Entrepreneur isn’t the only media outlet to analyze Salt Lake City’s entrepreneurial spirit. The New Yorker published an article in February 2015 titled “How Utah Became the Next Silicon Valley.” According to the article, there are two key traits that associate an industry with innovation: One, the industry invests a great deal in research and development. And two, the industry employs high proportions of people from the fields of science, technology, engineering, and math (collectively known as the “S.T.E.M.” fields.) Those industries that exhibit these two traits make up what Brookings Institution’s Metropolitan Policy Program calls the “super-sector.” The article then explored where this super-sector of advanced industries exists in the United States, and as it turns out, three of the 15 cities with the highest concentration of employees in the super-sector are located within the state of Utah—namely, Salt Lake City, Provo, and Ogden.

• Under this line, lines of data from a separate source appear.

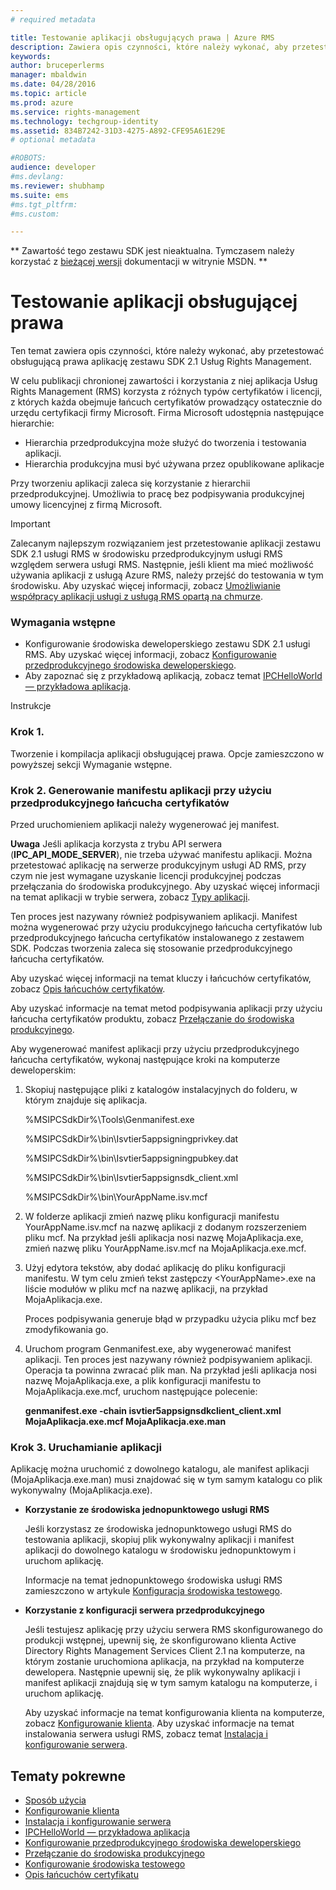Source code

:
 ```yaml
---
# required metadata

title: Testowanie aplikacji obsługujących prawa | Azure RMS
description: Zawiera opis czynności, które należy wykonać, aby przetestować obsługującą prawa aplikację zestawu SDK 2.1 usługi RMS.
keywords:
author: bruceperlerms
manager: mbaldwin
ms.date: 04/28/2016
ms.topic: article
ms.prod: azure
ms.service: rights-management
ms.technology: techgroup-identity
ms.assetid: 834B7242-31D3-4275-A892-CFE95A61E29E
# optional metadata

#ROBOTS:
audience: developer
#ms.devlang:
ms.reviewer: shubhamp
ms.suite: ems
#ms.tgt_pltfrm:
#ms.custom:

---
```

** Zawartość tego zestawu SDK jest nieaktualna. Tymczasem należy korzystać z [bieżącej wersji](https://msdn.microsoft.com/library/windows/desktop/hh535290(v=vs.85).aspx) dokumentacji w witrynie MSDN. **
# Testowanie aplikacji obsługującej prawa

Ten temat zawiera opis czynności, które należy wykonać, aby przetestować obsługującą prawa aplikację zestawu SDK 2.1 Usług Rights Management.

W celu publikacji chronionej zawartości i korzystania z niej aplikacja Usług Rights Management (RMS) korzysta z różnych typów certyfikatów i licencji, z których każda obejmuje łańcuch certyfikatów prowadzący ostatecznie do urzędu certyfikacji firmy Microsoft. Firma Microsoft udostępnia następujące hierarchie:

-   Hierarchia przedprodukcyjna może służyć do tworzenia i testowania aplikacji.
-   Hierarchia produkcyjna musi być używana przez opublikowane aplikacje

Przy tworzeniu aplikacji zaleca się korzystanie z hierarchii przedprodukcyjnej. Umożliwia to pracę bez podpisywania produkcyjnej umowy licencyjnej z firmą Microsoft.

> [!IMPORTANT]
> Zalecanym najlepszym rozwiązaniem jest przetestowanie aplikacji zestawu SDK 2.1 usługi RMS w środowisku przedprodukcyjnym usługi RMS względem serwera usługi RMS. Następnie, jeśli klient ma mieć możliwość używania aplikacji z usługą Azure RMS, należy przejść do testowania w tym środowisku. Aby uzyskać więcej informacji, zobacz [Umożliwianie współpracy aplikacji usługi z usługą RMS opartą na chmurze](how-to-use-file-api-with-aadrm-cloud.md).

 

### Wymagania wstępne

-   Konfigurowanie środowiska deweloperskiego zestawu SDK 2.1 usługi RMS. Aby uzyskać więcej informacji, zobacz [Konfigurowanie przedprodukcyjnego środowiska deweloperskiego](how-to-set-up-the-pre-production-development-environment.md).
-   Aby zapoznać się z przykładową aplikacją, zobacz temat [IPCHelloWorld — przykładowa aplikacja](how-to-build-your-first-application.md).

Instrukcje

### Krok 1.

Tworzenie i kompilacja aplikacji obsługującej prawa. Opcje zamieszczono w powyższej sekcji Wymaganie wstępne.

### Krok 2. Generowanie manifestu aplikacji przy użyciu przedprodukcyjnego łańcucha certyfikatów

Przed uruchomieniem aplikacji należy wygenerować jej manifest.

**Uwaga** Jeśli aplikacja korzysta z trybu API serwera (**IPC\_API\_MODE\_SERVER**), nie trzeba używać manifestu aplikacji. Można przetestować aplikację na serwerze produkcyjnym usługi AD RMS, przy czym nie jest wymagane uzyskanie licencji produkcyjnej podczas przełączania do środowiska produkcyjnego. Aby uzyskać więcej informacji na temat aplikacji w trybie serwera, zobacz [Typy aplikacji](application-types.md).

 

Ten proces jest nazywany również podpisywaniem aplikacji. Manifest można wygenerować przy użyciu produkcyjnego łańcucha certyfikatów lub przedprodukcyjnego łańcucha certyfikatów instalowanego z zestawem SDK. Podczas tworzenia zaleca się stosowanie przedprodukcyjnego łańcucha certyfikatów.

Aby uzyskać więcej informacji na temat kluczy i łańcuchów certyfikatów, zobacz [Opis łańcuchów certyfikatów](understanding-certificate-chains.md).

Aby uzyskać informacje na temat metod podpisywania aplikacji przy użyciu łańcucha certyfikatów produktu, zobacz [Przełączanie do środowiska produkcyjnego](switching-to-the-production-environment.md).

Aby wygenerować manifest aplikacji przy użyciu przedprodukcyjnego łańcucha certyfikatów, wykonaj następujące kroki na komputerze deweloperskim:

1.  Skopiuj następujące pliki z katalogów instalacyjnych do folderu, w którym znajduje się aplikacja.

    %MSIPCSdkDir%\\Tools\\Genmanifest.exe

    %MSIPCSdkDir%\\bin\\Isvtier5appsigningprivkey.dat

    %MSIPCSdkDir%\\bin\\Isvtier5appsigningpubkey.dat

    %MSIPCSdkDir%\\bin\\Isvtier5appsignsdk\_client.xml

    %MSIPCSdkDir%\\bin\\YourAppName.isv.mcf

2.  W folderze aplikacji zmień nazwę pliku konfiguracji manifestu YourAppName.isv.mcf na nazwę aplikacji z dodanym rozszerzeniem pliku mcf. Na przykład jeśli aplikacja nosi nazwę MojaAplikacja.exe, zmień nazwę pliku YourAppName.isv.mcf na MojaAplikacja.exe.mcf.

3.  Użyj edytora tekstów, aby dodać aplikację do pliku konfiguracji manifestu. W tym celu zmień tekst zastępczy &lt;YourAppName&gt;.exe na liście modułów w pliku mcf na nazwę aplikacji, na przykład MojaAplikacja.exe.

    Proces podpisywania generuje błąd w przypadku użycia pliku mcf bez zmodyfikowania go.

4.  Uruchom program Genmanifest.exe, aby wygenerować manifest aplikacji. Ten proces jest nazywany również podpisywaniem aplikacji. Operacja ta powinna zwracać plik man. Na przykład jeśli aplikacja nosi nazwę MojaAplikacja.exe, a plik konfiguracji manifestu to MojaAplikacja.exe.mcf, uruchom następujące polecenie:

    **genmanifest.exe -chain isvtier5appsignsdkclient\_client.xml MojaAplikacja.exe.mcf MojaAplikacja.exe.man**

### Krok 3. Uruchamianie aplikacji

Aplikację można uruchomić z dowolnego katalogu, ale manifest aplikacji (MojaAplikacja.exe.man) musi znajdować się w tym samym katalogu co plik wykonywalny (MojaAplikacja.exe).

-   **Korzystanie ze środowiska jednopunktowego usługi RMS**

    Jeśli korzystasz ze środowiska jednopunktowego usługi RMS do testowania aplikacji, skopiuj plik wykonywalny aplikacji i manifest aplikacji do dowolnego katalogu w środowisku jednopunktowym i uruchom aplikację.

    Informacje na temat jednopunktowego środowiska usługi RMS zamieszczono w artykule [Konfiguracja środowiska testowego](how-to-set-up-your-test-environment.md).

-   **Korzystanie z konfiguracji serwera przedprodukcyjnego**

    Jeśli testujesz aplikację przy użyciu serwera RMS skonfigurowanego do produkcji wstępnej, upewnij się, że skonfigurowano klienta Active Directory Rights Management Services Client 2.1 na komputerze, na którym zostanie uruchomiona aplikacja, na przykład na komputerze dewelopera. Następnie upewnij się, że plik wykonywalny aplikacji i manifest aplikacji znajdują się w tym samym katalogu na komputerze, i uruchom aplikację.

    Aby uzyskać informacje na temat konfigurowania klienta na komputerze, zobacz [Konfigurowanie klienta](how-to-configure-the-ad-rms-client-2-0.md). Aby uzyskać informacje na temat instalowania serwera usługi RMS, zobacz temat [Instalacja i konfigurowanie serwera](how-to-install-and-configure-an-rms-server.md).

## Tematy pokrewne

* [Sposób użycia](how-to-use-msipc.md)
* [Konfigurowanie klienta](how-to-configure-the-ad-rms-client-2-0.md)
* [Instalacja i konfigurowanie serwera](how-to-install-and-configure-an-rms-server.md)
* [IPCHelloWorld — przykładowa aplikacja](how-to-build-your-first-application.md)
* [Konfigurowanie przedprodukcyjnego środowiska deweloperskiego](how-to-set-up-the-pre-production-development-environment.md)
* [Przełączanie do środowiska produkcyjnego](switching-to-the-production-environment.md)
* [Konfigurowanie środowiska testowego](how-to-set-up-your-test-environment.md)
* [Opis łańcuchów certyfikatu](understanding-certificate-chains.md)
 

 





<!--HONumber=Jun16_HO1-->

The New Yorker posits that Utah has become “the next Silicon Valley” for several reasons. First, it’s where more and more tech companies are opening offices. Second, the population in Utah seems to have a cultural knack for salesmanship and entrepreneurship. Third, several local universities—particularly Brigham Young University—are graduating high numbers of S.T.E.M. students. Four, there are policies and infrastructure (namely, tax breaks and a light-rail system that connects Utah’s biggest cities) that attract businesses. And five, the Salt Lake area’s relatively low population allows businesspeople to get to know each other very well.
Overall, the startup culture in Salt Lake City and along with Wasatch Front is fascinating, and only time will will just how strongly the “Silicon Slopes” live up to their name.